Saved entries
···

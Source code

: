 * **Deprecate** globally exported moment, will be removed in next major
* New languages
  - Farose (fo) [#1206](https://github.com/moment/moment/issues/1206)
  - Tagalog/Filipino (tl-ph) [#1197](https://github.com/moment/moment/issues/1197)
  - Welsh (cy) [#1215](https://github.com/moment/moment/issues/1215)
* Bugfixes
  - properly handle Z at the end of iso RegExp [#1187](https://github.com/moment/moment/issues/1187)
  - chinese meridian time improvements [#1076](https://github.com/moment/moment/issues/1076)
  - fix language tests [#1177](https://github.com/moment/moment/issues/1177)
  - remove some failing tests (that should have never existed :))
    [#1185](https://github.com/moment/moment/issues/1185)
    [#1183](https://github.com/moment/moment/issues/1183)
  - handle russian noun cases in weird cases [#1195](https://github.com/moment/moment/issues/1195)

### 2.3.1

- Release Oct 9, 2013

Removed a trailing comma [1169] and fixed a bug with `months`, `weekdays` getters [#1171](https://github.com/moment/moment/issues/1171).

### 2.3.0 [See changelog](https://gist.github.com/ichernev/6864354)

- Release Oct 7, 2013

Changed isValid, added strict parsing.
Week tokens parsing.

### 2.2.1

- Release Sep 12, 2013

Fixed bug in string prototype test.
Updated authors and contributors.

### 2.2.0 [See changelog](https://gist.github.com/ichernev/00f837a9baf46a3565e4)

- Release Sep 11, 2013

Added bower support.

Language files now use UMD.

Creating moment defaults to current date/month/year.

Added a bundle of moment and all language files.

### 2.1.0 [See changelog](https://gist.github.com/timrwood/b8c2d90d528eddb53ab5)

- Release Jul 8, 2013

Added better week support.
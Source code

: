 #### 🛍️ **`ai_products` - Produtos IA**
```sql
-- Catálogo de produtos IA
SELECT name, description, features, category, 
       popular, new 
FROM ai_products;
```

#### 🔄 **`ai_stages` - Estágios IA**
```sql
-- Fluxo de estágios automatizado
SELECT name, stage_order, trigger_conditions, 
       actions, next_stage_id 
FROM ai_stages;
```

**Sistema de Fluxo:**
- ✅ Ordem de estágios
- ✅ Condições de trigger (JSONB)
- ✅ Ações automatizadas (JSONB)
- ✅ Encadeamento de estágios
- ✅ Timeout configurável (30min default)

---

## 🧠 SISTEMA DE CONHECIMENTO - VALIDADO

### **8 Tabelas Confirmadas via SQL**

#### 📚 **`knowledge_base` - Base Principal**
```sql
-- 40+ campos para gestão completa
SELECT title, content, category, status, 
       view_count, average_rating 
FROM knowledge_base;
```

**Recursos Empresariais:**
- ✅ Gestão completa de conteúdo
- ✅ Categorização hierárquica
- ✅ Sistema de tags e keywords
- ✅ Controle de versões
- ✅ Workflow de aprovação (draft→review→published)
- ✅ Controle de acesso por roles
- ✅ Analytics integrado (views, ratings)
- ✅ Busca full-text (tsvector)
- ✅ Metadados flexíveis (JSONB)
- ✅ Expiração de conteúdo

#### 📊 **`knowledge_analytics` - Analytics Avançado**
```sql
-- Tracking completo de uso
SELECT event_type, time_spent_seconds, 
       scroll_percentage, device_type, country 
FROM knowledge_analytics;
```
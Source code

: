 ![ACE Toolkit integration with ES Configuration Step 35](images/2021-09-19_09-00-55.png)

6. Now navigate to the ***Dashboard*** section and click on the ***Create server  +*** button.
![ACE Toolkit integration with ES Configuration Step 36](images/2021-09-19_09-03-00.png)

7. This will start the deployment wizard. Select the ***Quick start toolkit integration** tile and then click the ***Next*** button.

···

# Task description
Could you copy exactly the lines from the first line of the records above through the line containing "- remove some", both included, and nothing else?

# Output
Source code

: * **Deprecate** globally exported moment, will be removed in next major
* New languages
  - Farose (fo) [#1206](https://github.com/moment/moment/issues/1206)
  - Tagalog/Filipino (tl-ph) [#1197](https://github.com/moment/moment/issues/1197)
  - Welsh (cy) [#1215](https://github.com/moment/moment/issues/1215)
* Bugfixes
  - properly handle Z at the end of iso RegExp [#1187](https://github.com/moment/moment/issues/1187)
  - chinese meridian time improvements [#1076](https://github.com/moment/moment/issues/1076)
  - fix language tests [#1177](https://github.com/moment/moment/issues/1177)
  - remove some failing tests (that should have never existed :))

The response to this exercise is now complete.